RECORDS TO PROCESS
:::

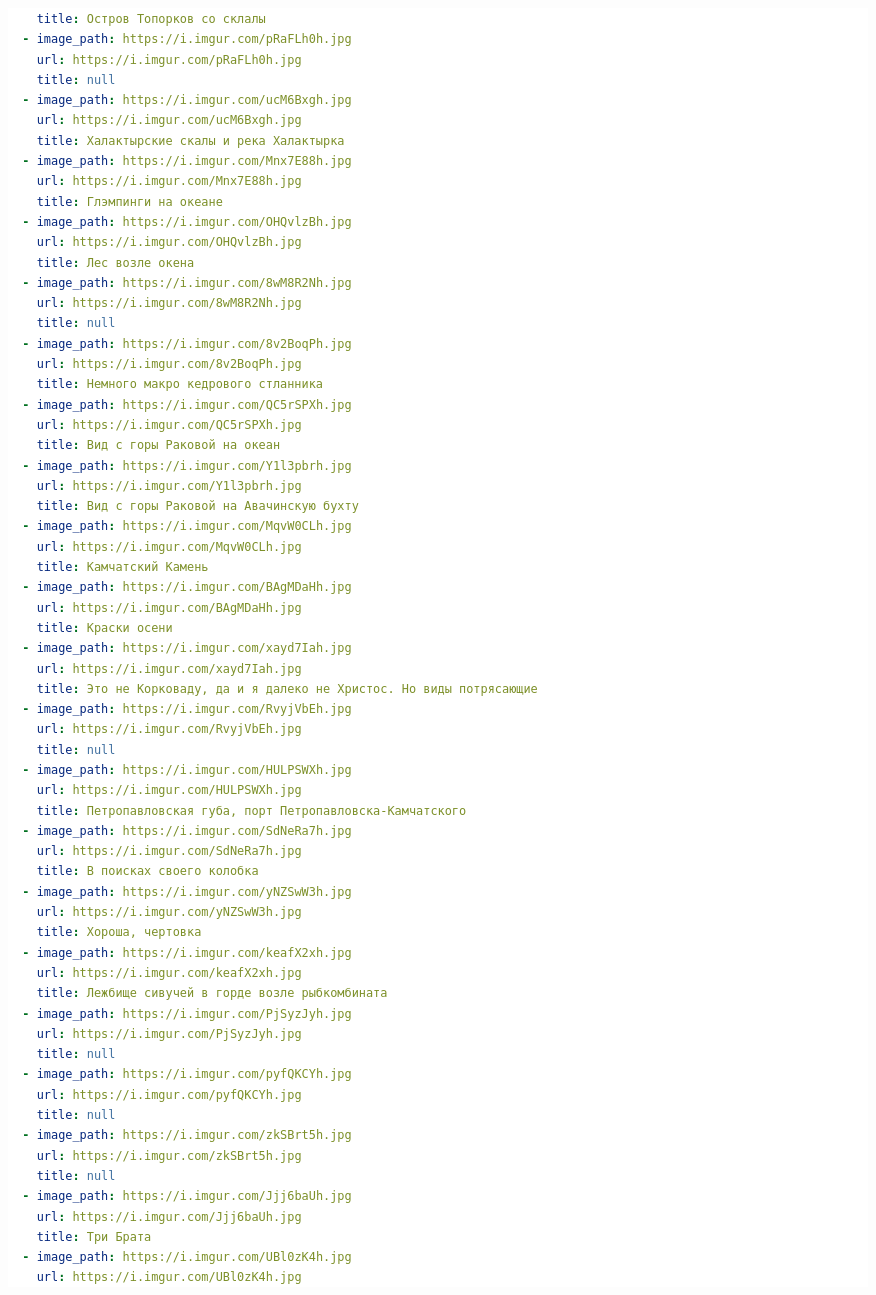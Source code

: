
 ```yaml
    title: Остров Топорков со склалы
  - image_path: https://i.imgur.com/pRaFLh0h.jpg
    url: https://i.imgur.com/pRaFLh0h.jpg
    title: null
  - image_path: https://i.imgur.com/ucM6Bxgh.jpg
    url: https://i.imgur.com/ucM6Bxgh.jpg
    title: Халактырские скалы и река Халактырка
  - image_path: https://i.imgur.com/Mnx7E88h.jpg
    url: https://i.imgur.com/Mnx7E88h.jpg
    title: Глэмпинги на океане
  - image_path: https://i.imgur.com/OHQvlzBh.jpg
    url: https://i.imgur.com/OHQvlzBh.jpg
    title: Лес возле окена
  - image_path: https://i.imgur.com/8wM8R2Nh.jpg
    url: https://i.imgur.com/8wM8R2Nh.jpg
    title: null
  - image_path: https://i.imgur.com/8v2BoqPh.jpg
    url: https://i.imgur.com/8v2BoqPh.jpg
    title: Немного макро кедрового стланника
  - image_path: https://i.imgur.com/QC5rSPXh.jpg
    url: https://i.imgur.com/QC5rSPXh.jpg
    title: Вид с горы Раковой на океан
  - image_path: https://i.imgur.com/Y1l3pbrh.jpg
    url: https://i.imgur.com/Y1l3pbrh.jpg
    title: Вид с горы Раковой на Авачинскую бухту
  - image_path: https://i.imgur.com/MqvW0CLh.jpg
    url: https://i.imgur.com/MqvW0CLh.jpg
    title: Камчатский Камень
  - image_path: https://i.imgur.com/BAgMDaHh.jpg
    url: https://i.imgur.com/BAgMDaHh.jpg
    title: Краски осени
  - image_path: https://i.imgur.com/xayd7Iah.jpg
    url: https://i.imgur.com/xayd7Iah.jpg
    title: Это не Корковаду, да и я далеко не Христос. Но виды потрясающие
  - image_path: https://i.imgur.com/RvyjVbEh.jpg
    url: https://i.imgur.com/RvyjVbEh.jpg
    title: null
  - image_path: https://i.imgur.com/HULPSWXh.jpg
    url: https://i.imgur.com/HULPSWXh.jpg
    title: Петропавловская губа, порт Петропавловска-Камчатского
  - image_path: https://i.imgur.com/SdNeRa7h.jpg
    url: https://i.imgur.com/SdNeRa7h.jpg
    title: В поисках своего колобка
  - image_path: https://i.imgur.com/yNZSwW3h.jpg
    url: https://i.imgur.com/yNZSwW3h.jpg
    title: Хороша, чертовка
  - image_path: https://i.imgur.com/keafX2xh.jpg
    url: https://i.imgur.com/keafX2xh.jpg
    title: Лежбище сивучей в горде возле рыбкомбината
  - image_path: https://i.imgur.com/PjSyzJyh.jpg
    url: https://i.imgur.com/PjSyzJyh.jpg
    title: null
  - image_path: https://i.imgur.com/pyfQKCYh.jpg
    url: https://i.imgur.com/pyfQKCYh.jpg
    title: null
  - image_path: https://i.imgur.com/zkSBrt5h.jpg
    url: https://i.imgur.com/zkSBrt5h.jpg
    title: null
  - image_path: https://i.imgur.com/Jjj6baUh.jpg
    url: https://i.imgur.com/Jjj6baUh.jpg
    title: Три Брата
  - image_path: https://i.imgur.com/UBl0zK4h.jpg
    url: https://i.imgur.com/UBl0zK4h.jpg
```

:::

WHAT YOU HAVE TO DO
Although the records contain pictures, the output must hold only their exact wording.

TASK RESPONSE
Source code

:
 ```yaml
    title: Остров Топорков со склалы
  - image_path: https://i.imgur.com/pRaFLh0h.jpg
    url: https://i.imgur.com/pRaFLh0h.jpg
    title: null
  - image_path: https://i.imgur.com/ucM6Bxgh.jpg
    url: https://i.imgur.com/ucM6Bxgh.jpg
    title: Халактырские скалы и река Халактырка
  - image_path: https://i.imgur.com/Mnx7E88h.jpg
    url: https://i.imgur.com/Mnx7E88h.jpg
    title: Глэмпинги на океане
  - image_path: https://i.imgur.com/OHQvlzBh.jpg
    url: https://i.imgur.com/OHQvlzBh.jpg
    title: Лес возле окена
  - image_path: https://i.imgur.com/8wM8R2Nh.jpg
    url: https://i.imgur.com/8wM8R2Nh.jpg
    title: null
  - image_path: https://i.imgur.com/8v2BoqPh.jpg
    url: https://i.imgur.com/8v2BoqPh.jpg
    title: Немного макро кедрового стланника
  - image_path: https://i.imgur.com/QC5rSPXh.jpg
    url: https://i.imgur.com/QC5rSPXh.jpg
    title: Вид с горы Раковой на океан
  - image_path: https://i.imgur.com/Y1l3pbrh.jpg
    url: https://i.imgur.com/Y1l3pbrh.jpg
    title: Вид с горы Раковой на Авачинскую бухту
  - image_path: https://i.imgur.com/MqvW0CLh.jpg
    url: https://i.imgur.com/MqvW0CLh.jpg
    title: Камчатский Камень
  - image_path: https://i.imgur.com/BAgMDaHh.jpg
    url: https://i.imgur.com/BAgMDaHh.jpg
    title: Краски осени
  - image_path: https://i.imgur.com/xayd7Iah.jpg
    url: https://i.imgur.com/xayd7Iah.jpg
    title: Это не Корковаду, да и я далеко не Христос. Но виды потрясающие
  - image_path: https://i.imgur.com/RvyjVbEh.jpg
    url: https://i.imgur.com/RvyjVbEh.jpg
    title: null
  - image_path: https://i.imgur.com/HULPSWXh.jpg
    url: https://i.imgur.com/HULPSWXh.jpg
    title: Петропавловская губа, порт Петропавловска-Камчатского
  - image_path: https://i.imgur.com/SdNeRa7h.jpg
    url: https://i.imgur.com/SdNeRa7h.jpg
    title: В поисках своего колобка
  - image_path: https://i.imgur.com/yNZSwW3h.jpg
    url: https://i.imgur.com/yNZSwW3h.jpg
    title: Хороша, чертовка
  - image_path: https://i.imgur.com/keafX2xh.jpg
    url: https://i.imgur.com/keafX2xh.jpg
    title: Лежбище сивучей в горде возле рыбкомбината
  - image_path: https://i.imgur.com/PjSyzJyh.jpg
    url: https://i.imgur.com/PjSyzJyh.jpg
    title: null
  - image_path: https://i.imgur.com/pyfQKCYh.jpg
    url: https://i.imgur.com/pyfQKCYh.jpg
    title: null
  - image_path: https://i.imgur.com/zkSBrt5h.jpg
    url: https://i.imgur.com/zkSBrt5h.jpg
    title: null
  - image_path: https://i.imgur.com/Jjj6baUh.jpg
    url: https://i.imgur.com/Jjj6baUh.jpg
    title: Три Брата
  - image_path: https://i.imgur.com/UBl0zK4h.jpg
    url: https://i.imgur.com/UBl0zK4h.jpg
```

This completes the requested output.